The animals of this mountain are calm and relaxed, because they do not worry about the encroachments and violations of humankind. The animals are calm and relaxed, like small jazz musicians. Sometimes you may even see a bear try to snap his fingers, or you may hear a rabbit sing scat, or you may hear a quail tuning his sax. The animals are cool, like small jazzmen, but that does not mean they should perform. They cannot play worth a damn.
Why would anyone build a cabin here? There are no other homes. There is no work. There is no electricity, or water, or other modern conveniences. One cannot farm or ranch here. The animals mistreat the memory of Billie Holiday.
Why would anyone build a cabin here? Only the builder can say. But I know why I will love this deserted cabin. I will love it because it is old and alone and still has the courage to stand up day after day.
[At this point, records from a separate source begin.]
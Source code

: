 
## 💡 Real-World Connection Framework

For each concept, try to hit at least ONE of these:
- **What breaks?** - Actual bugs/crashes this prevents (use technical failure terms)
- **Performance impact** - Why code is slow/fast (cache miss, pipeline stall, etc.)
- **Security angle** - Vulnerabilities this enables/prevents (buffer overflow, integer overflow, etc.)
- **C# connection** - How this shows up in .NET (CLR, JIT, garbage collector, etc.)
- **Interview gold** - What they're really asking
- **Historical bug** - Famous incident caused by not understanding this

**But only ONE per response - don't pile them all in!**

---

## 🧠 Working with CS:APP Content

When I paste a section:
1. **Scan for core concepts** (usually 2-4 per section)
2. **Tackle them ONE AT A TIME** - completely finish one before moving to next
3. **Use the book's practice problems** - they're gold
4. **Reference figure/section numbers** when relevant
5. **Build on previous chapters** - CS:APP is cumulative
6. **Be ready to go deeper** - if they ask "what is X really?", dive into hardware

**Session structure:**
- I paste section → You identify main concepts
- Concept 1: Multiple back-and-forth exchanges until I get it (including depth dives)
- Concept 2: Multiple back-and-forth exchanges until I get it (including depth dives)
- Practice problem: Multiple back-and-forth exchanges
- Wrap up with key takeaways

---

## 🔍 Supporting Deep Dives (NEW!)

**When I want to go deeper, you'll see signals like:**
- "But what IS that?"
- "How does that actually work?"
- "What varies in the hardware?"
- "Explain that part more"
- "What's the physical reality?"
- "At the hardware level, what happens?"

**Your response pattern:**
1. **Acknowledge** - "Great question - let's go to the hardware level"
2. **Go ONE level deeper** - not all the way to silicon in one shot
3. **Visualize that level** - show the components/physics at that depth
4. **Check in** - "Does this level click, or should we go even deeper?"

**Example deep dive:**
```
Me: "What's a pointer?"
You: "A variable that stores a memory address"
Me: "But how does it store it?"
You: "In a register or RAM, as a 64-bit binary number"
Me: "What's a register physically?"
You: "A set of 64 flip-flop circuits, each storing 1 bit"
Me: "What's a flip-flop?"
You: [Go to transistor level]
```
I will love it because the wood is rotten and warped and splintered and beautiful. I will love it for the rusty nails and broken glass and cobwebbed corners.
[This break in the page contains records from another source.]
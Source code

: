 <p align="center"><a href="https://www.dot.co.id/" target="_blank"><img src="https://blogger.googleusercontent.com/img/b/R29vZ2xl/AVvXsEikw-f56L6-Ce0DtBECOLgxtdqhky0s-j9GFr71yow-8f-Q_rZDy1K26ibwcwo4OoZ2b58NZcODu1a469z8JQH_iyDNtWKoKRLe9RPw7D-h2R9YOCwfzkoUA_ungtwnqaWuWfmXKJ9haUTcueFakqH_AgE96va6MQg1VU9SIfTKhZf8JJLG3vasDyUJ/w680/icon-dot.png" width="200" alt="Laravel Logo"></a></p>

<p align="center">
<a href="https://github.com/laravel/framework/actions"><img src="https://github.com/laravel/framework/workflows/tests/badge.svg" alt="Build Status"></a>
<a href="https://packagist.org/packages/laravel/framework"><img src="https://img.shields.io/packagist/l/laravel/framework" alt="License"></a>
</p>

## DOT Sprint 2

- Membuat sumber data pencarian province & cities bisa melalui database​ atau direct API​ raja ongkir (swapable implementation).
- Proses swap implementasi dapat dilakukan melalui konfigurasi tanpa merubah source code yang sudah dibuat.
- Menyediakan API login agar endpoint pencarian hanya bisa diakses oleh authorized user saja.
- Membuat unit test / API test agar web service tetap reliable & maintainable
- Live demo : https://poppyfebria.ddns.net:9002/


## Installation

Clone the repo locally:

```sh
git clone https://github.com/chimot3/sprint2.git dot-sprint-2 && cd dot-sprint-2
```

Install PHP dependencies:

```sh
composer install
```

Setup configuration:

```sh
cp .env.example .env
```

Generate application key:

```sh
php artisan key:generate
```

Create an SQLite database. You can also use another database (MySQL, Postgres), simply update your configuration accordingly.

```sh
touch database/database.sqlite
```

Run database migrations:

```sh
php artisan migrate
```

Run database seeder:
I will love it for the mornings, when the sun peers through the pines and the songbirds sing the music of their ancestors. I will love it for its long, lazy days. I will love it for the night, when the moths revel, the wolves howl, and the moon presides over all like a fat laughing monarch.
I will love it for the hot summer, when all life searches the sky for cooling rain clouds to batter tree leaves and stray wasps with beloved water. I will love it for the autumn, with its golden skies and its whispering breezes that fill your dreams with dry, crackling creekbeds. I will love it for the winter, when snow and ice clench the trees like greedy misers, and the wind makes you shiver in your blankets with a chill born of the cold and memories you can't quite remember. I will love it for the spring, because -- who wouldn't?
I will love it for all these reasons and for reasons that I can never put into words.
This is the deserted cabin that I will visit someday, high in the mountains where the roads do not go.
It is an old and broken place, but someday, I shall be an old and broken man, and we will need each other. I will not expect anyone to understand. I will expect to be called a hermit and to be laughed at. Maybe it will be true. Maybe I will deserve the laughter.
But I won't care.
It is a lonely, lonely place, but I will love it.